The mLogica team began with a detailed analysis of the environment to review the Redshift design and architecture as well as the key processes and tools used to enable the functionality required of the system and establish the baseline issues impacting the stability of the environment. After a thorough Analysis, mLogica was able to determine that due to the original design, key processes that needed to complete were in constant contention with each other thereby causing the system to become unstable and crash. mLogica recommended modification of the processes, new configuration settings for the tools which were being used to support the key functional requirements as well as a new deployment architecture more suited to support the requirements of the system and to achieve the performance goals outlined early in the engagement. A resolution of this situation was proposed to the Customer with mLogica providing a best practices and recommendations document along with a conceptual architecture to improve the end-to-end data pipeline performance including DMS and Redshift service optimization. The recommendations were accepted and the new configuration deployed which allowed us to achieve the Predictability: Processes finishing on time with no contention, Stability: The system uptime being achieved, Scalability: The ability to scale to meet peak demands.
mLogica implemented the recommended end state architecture for separate workloads between Aurora and Redshift; including directing the insert, delete, update processing to Aurora; performing transformational processing at the DMS level (ETL) or at Aurora level (ELT) and using Redshift only for analytics.
After the new architecture was implemented, mLogica directed the users to Redshift based on their use cases. Batch processing was also directed accordingly. This eliminated user and processing restrictions.

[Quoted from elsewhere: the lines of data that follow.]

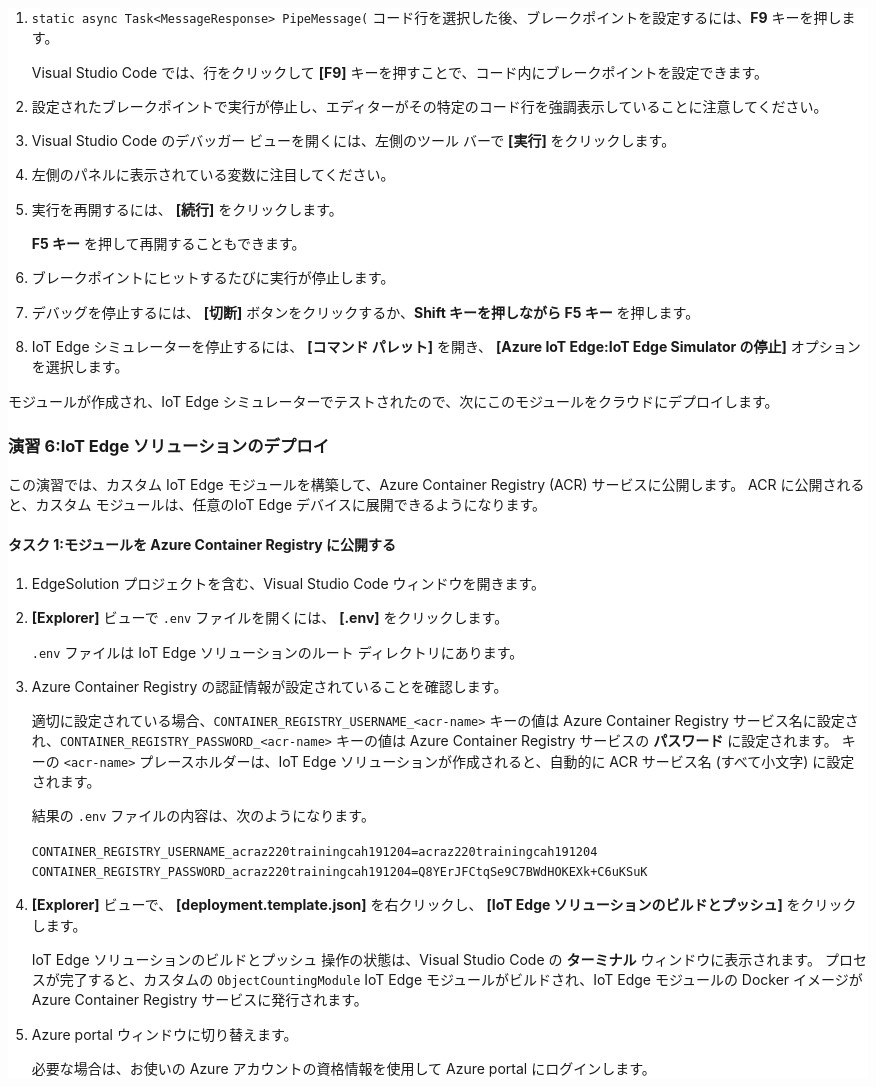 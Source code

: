 1. `static async Task<MessageResponse> PipeMessage(` コード行を選択した後、ブレークポイントを設定するには、**F9** キーを押します。

    Visual Studio Code では、行をクリックして **[F9]** キーを押すことで、コード内にブレークポイントを設定できます。

1. 設定されたブレークポイントで実行が停止し、エディターがその特定のコード行を強調表示していることに注意してください。

1. Visual Studio Code のデバッガー ビューを開くには、左側のツール バーで **[実行]** をクリックします。

1. 左側のパネルに表示されている変数に注目してください。

1. 実行を再開するには、 **[続行]** をクリックします。

    **F5 キー** を押して再開することもできます。

1. ブレークポイントにヒットするたびに実行が停止します。

1. デバッグを停止するには、 **[切断]** ボタンをクリックするか、**Shift キーを押しながら F5 キー** を押します。

1. IoT Edge シミュレーターを停止するには、 **[コマンド パレット]** を開き、 **[Azure IoT Edge:IoT Edge Simulator の停止]** オプションを選択します。

モジュールが作成され、IoT Edge シミュレーターでテストされたので、次にこのモジュールをクラウドにデプロイします。

### <a name="exercise-6-deploy-the-iot-edge-solution"></a>演習 6:IoT Edge ソリューションのデプロイ

この演習では、カスタム IoT Edge モジュールを構築して、Azure Container Registry (ACR) サービスに公開します。 ACR に公開されると、カスタム モジュールは、任意のIoT Edge デバイスに展開できるようになります。

#### <a name="task-1--publish-module-to-the-azure-container-registry"></a>タスク 1:モジュールを Azure Container Registry に公開する

1. EdgeSolution プロジェクトを含む、Visual Studio Code ウィンドウを開きます。

1. **[Explorer]** ビューで `.env` ファイルを開くには、 **[.env]** をクリックします。

    `.env` ファイルは IoT Edge ソリューションのルート ディレクトリにあります。

1. Azure Container Registry の認証情報が設定されていることを確認します。

    適切に設定されている場合、`CONTAINER_REGISTRY_USERNAME_<acr-name>` キーの値は Azure Container Registry サービス名に設定され、`CONTAINER_REGISTRY_PASSWORD_<acr-name>` キーの値は Azure Container Registry サービスの **パスワード** に設定されます。 キーの `<acr-name>` プレースホルダーは、IoT Edge ソリューションが作成されると、自動的に ACR サービス名 (すべて小文字) に設定されます。

    結果の `.env` ファイルの内容は、次のようになります。

    ```text
    CONTAINER_REGISTRY_USERNAME_acraz220trainingcah191204=acraz220trainingcah191204
    CONTAINER_REGISTRY_PASSWORD_acraz220trainingcah191204=Q8YErJFCtqSe9C7BWdHOKEXk+C6uKSuK
    ```

1. **[Explorer]** ビューで、 **[deployment.template.json]** を右クリックし、 **[IoT Edge ソリューションのビルドとプッシュ]** をクリックします。

    IoT Edge ソリューションのビルドとプッシュ 操作の状態は、Visual Studio Code の **ターミナル** ウィンドウに表示されます。 プロセスが完了すると、カスタムの `ObjectCountingModule` IoT Edge モジュールがビルドされ、IoT Edge モジュールの Docker イメージが Azure Container Registry サービスに発行されます。

1. Azure portal ウィンドウに切り替えます。

    必要な場合は、お使いの Azure アカウントの資格情報を使用して Azure portal にログインします。
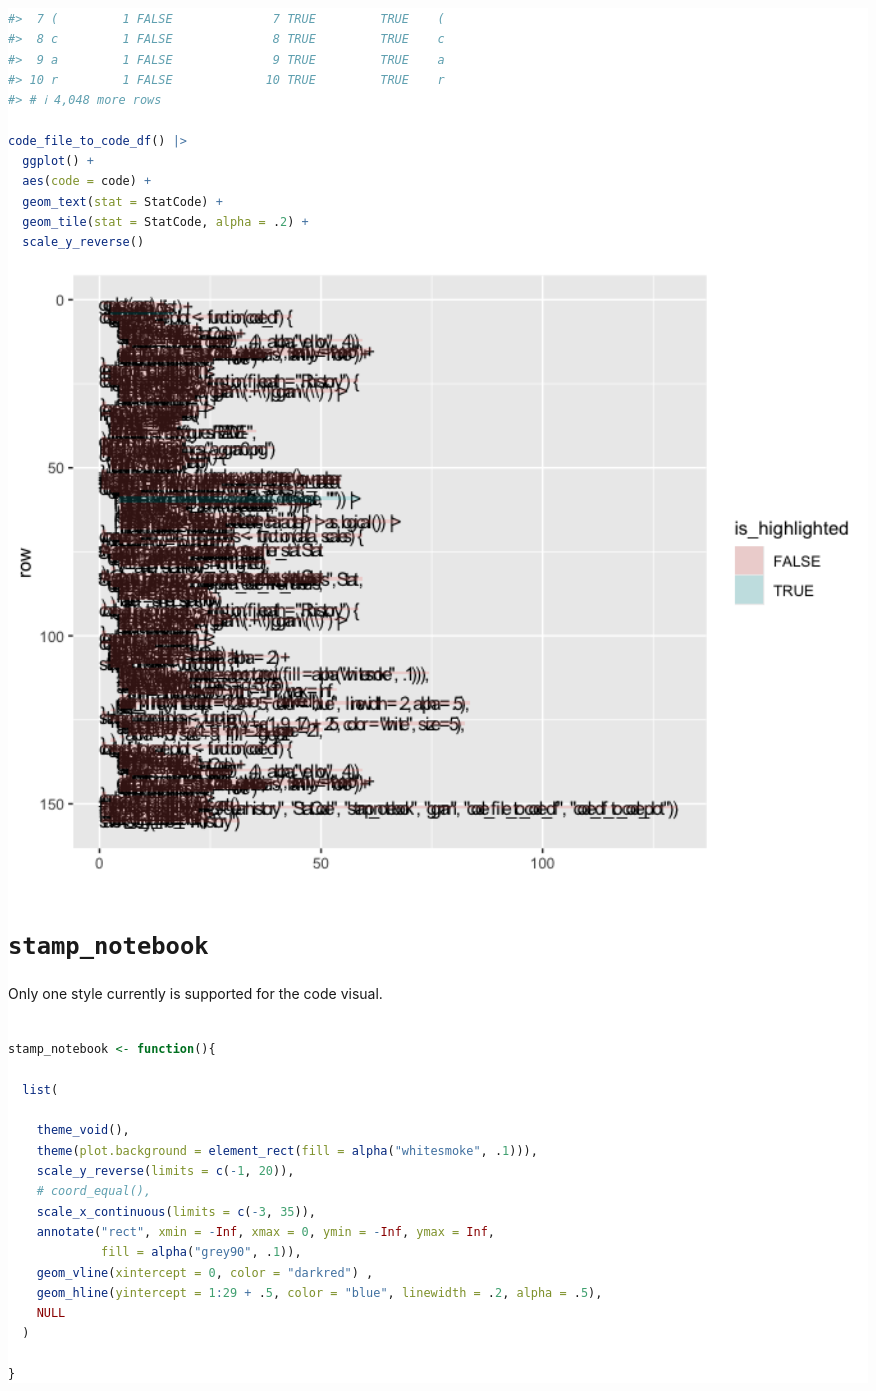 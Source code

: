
 ``` r
#>  7 (         1 FALSE              7 TRUE         TRUE    (    
#>  8 c         1 FALSE              8 TRUE         TRUE    c    
#>  9 a         1 FALSE              9 TRUE         TRUE    a    
#> 10 r         1 FALSE             10 TRUE         TRUE    r    
#> # ℹ 4,048 more rows

code_file_to_code_df() |>
  ggplot() + 
  aes(code = code) + 
  geom_text(stat = StatCode) + 
  geom_tile(stat = StatCode, alpha = .2) + 
  scale_y_reverse()
```

<img src="man/figures/README-unnamed-chunk-6-2.png" width="100%" />

# `stamp_notebook`

Only one style currently is supported for the code visual.

``` r

stamp_notebook <- function(){
  
  list(
    
    theme_void(),
    theme(plot.background = element_rect(fill = alpha("whitesmoke", .1))),
    scale_y_reverse(limits = c(-1, 20)),
    # coord_equal(),
    scale_x_continuous(limits = c(-3, 35)),
    annotate("rect", xmin = -Inf, xmax = 0, ymin = -Inf, ymax = Inf, 
             fill = alpha("grey90", .1)),
    geom_vline(xintercept = 0, color = "darkred") ,
    geom_hline(yintercept = 1:29 + .5, color = "blue", linewidth = .2, alpha = .5),
    NULL
  )
  
}
``` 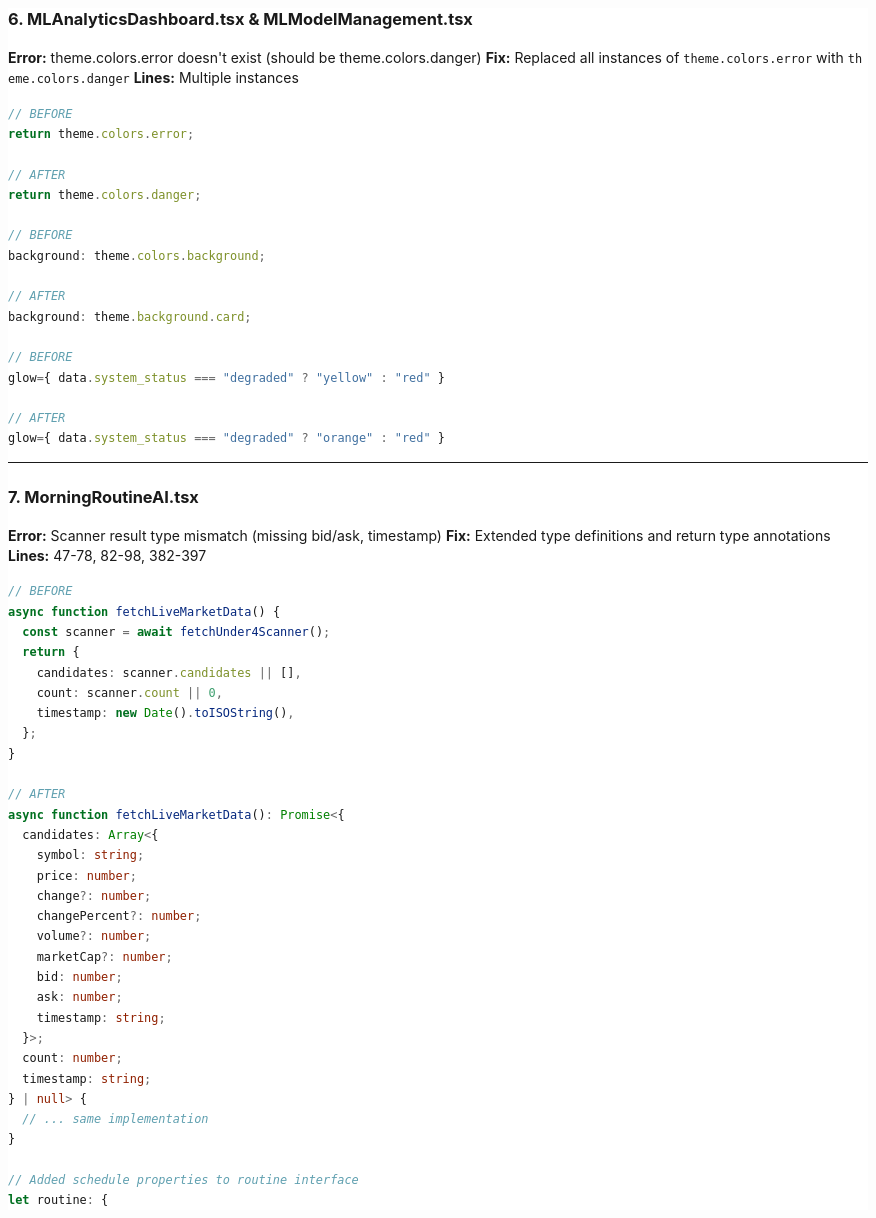 
### 6. MLAnalyticsDashboard.tsx & MLModelManagement.tsx
**Error:** theme.colors.error doesn't exist (should be theme.colors.danger)
**Fix:** Replaced all instances of `theme.colors.error` with `theme.colors.danger`
**Lines:** Multiple instances

```typescript
// BEFORE
return theme.colors.error;

// AFTER
return theme.colors.danger;

// BEFORE
background: theme.colors.background;

// AFTER
background: theme.background.card;

// BEFORE
glow={ data.system_status === "degraded" ? "yellow" : "red" }

// AFTER
glow={ data.system_status === "degraded" ? "orange" : "red" }
```

---

### 7. MorningRoutineAI.tsx
**Error:** Scanner result type mismatch (missing bid/ask, timestamp)
**Fix:** Extended type definitions and return type annotations
**Lines:** 47-78, 82-98, 382-397

```typescript
// BEFORE
async function fetchLiveMarketData() {
  const scanner = await fetchUnder4Scanner();
  return {
    candidates: scanner.candidates || [],
    count: scanner.count || 0,
    timestamp: new Date().toISOString(),
  };
}

// AFTER
async function fetchLiveMarketData(): Promise<{
  candidates: Array<{
    symbol: string;
    price: number;
    change?: number;
    changePercent?: number;
    volume?: number;
    marketCap?: number;
    bid: number;
    ask: number;
    timestamp: string;
  }>;
  count: number;
  timestamp: string;
} | null> {
  // ... same implementation
}

// Added schedule properties to routine interface
let routine: {
```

This optimization enabled the Customer to separate dev/QA from the Production instance for both Redshift and Aurora as part of the proposed end-state architecture. Additionally, HA/DR was implemented and CloudWatch utilized to monitor various aspects of the Redshift cluster. These best practices enabled the Customer to define data residency requirements, since the final deployment will be global; review the compliance risks and create mitigation plans; and plan for data security risks – data privacy and GDPR regulations.